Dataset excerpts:
····················

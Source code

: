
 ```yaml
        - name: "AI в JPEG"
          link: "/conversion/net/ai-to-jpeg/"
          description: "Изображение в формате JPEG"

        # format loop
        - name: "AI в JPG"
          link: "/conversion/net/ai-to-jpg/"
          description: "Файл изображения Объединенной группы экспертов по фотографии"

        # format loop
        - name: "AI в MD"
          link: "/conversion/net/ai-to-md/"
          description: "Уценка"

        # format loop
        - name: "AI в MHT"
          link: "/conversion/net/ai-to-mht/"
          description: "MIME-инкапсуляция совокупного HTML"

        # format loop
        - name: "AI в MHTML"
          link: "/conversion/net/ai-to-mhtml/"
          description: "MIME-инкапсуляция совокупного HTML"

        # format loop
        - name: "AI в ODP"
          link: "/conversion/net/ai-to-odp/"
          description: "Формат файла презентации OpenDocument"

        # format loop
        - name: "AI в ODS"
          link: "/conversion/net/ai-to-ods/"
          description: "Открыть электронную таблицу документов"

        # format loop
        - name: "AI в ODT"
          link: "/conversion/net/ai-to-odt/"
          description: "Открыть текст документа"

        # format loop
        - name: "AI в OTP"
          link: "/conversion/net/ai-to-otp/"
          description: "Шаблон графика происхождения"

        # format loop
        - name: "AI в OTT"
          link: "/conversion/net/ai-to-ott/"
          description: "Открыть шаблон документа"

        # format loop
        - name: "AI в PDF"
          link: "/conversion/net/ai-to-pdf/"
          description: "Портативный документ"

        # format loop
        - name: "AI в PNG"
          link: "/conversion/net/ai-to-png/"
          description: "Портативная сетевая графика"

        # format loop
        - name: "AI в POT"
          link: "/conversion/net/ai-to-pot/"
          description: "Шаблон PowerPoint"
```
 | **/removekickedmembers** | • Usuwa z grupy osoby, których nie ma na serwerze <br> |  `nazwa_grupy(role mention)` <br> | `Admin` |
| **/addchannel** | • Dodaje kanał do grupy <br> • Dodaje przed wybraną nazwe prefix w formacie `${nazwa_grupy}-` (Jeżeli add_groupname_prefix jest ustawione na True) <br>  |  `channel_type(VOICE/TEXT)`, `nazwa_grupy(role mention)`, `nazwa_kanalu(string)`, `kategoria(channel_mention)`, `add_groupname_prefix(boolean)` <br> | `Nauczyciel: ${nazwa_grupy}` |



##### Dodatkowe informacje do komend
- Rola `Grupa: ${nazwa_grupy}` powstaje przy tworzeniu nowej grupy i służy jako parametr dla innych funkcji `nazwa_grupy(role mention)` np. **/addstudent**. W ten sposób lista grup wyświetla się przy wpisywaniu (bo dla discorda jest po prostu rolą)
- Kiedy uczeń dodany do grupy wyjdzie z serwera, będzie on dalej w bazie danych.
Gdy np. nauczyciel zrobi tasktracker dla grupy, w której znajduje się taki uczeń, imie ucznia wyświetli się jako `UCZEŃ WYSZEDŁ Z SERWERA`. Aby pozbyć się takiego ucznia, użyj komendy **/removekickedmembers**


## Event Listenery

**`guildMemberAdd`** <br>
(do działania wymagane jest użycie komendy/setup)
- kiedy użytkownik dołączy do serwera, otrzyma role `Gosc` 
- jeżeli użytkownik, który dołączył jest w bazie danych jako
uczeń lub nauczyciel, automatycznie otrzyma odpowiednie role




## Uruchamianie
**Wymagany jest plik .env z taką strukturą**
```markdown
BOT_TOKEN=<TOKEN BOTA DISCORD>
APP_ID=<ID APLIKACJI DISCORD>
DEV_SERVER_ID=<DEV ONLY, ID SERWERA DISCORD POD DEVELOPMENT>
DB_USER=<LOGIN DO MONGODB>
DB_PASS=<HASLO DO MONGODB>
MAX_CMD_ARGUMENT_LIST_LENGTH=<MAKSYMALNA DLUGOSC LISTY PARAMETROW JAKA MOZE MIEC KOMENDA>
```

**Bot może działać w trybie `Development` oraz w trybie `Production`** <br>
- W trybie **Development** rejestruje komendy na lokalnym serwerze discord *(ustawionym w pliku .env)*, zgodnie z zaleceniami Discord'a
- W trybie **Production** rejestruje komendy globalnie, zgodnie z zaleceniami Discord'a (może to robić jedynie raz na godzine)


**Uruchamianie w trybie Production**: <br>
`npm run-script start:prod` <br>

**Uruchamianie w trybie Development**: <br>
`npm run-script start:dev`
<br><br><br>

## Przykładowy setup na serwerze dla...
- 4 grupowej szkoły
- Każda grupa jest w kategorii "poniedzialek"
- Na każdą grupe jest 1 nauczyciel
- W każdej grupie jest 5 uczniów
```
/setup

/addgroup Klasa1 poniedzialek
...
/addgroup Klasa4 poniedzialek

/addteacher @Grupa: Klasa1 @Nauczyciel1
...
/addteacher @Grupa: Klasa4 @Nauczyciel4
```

····················

INSTRUCTIONS FOR THE TASK: For each line above that contains the word "role", make a copy.

PROBLEM SOLUTION:
 | **/removekickedmembers** | • Usuwa z grupy osoby, których nie ma na serwerze <br> |  `nazwa_grupy(role mention)` <br> | `Admin` |
| **/addchannel** | • Dodaje kanał do grupy <br> • Dodaje przed wybraną nazwe prefix w formacie `${nazwa_grupy}-` (Jeżeli add_groupname_prefix jest ustawione na True) <br>  |  `channel_type(VOICE/TEXT)`, `nazwa_grupy(role mention)`, `nazwa_kanalu(string)`, `kategoria(channel_mention)`, `add_groupname_prefix(boolean)` <br> | `Nauczyciel: ${nazwa_grupy}` |
- Rola `Grupa: ${nazwa_grupy}` powstaje przy tworzeniu nowej grupy i służy jako parametr dla innych funkcji `nazwa_grupy(role mention)` np. **/addstudent**. W ten sposób lista grup wyświetla się przy wpisywaniu (bo dla discorda jest po prostu rolą)
- kiedy użytkownik dołączy do serwera, otrzyma role `Gosc` 
uczeń lub nauczyciel, automatycznie otrzyma odpowiednie role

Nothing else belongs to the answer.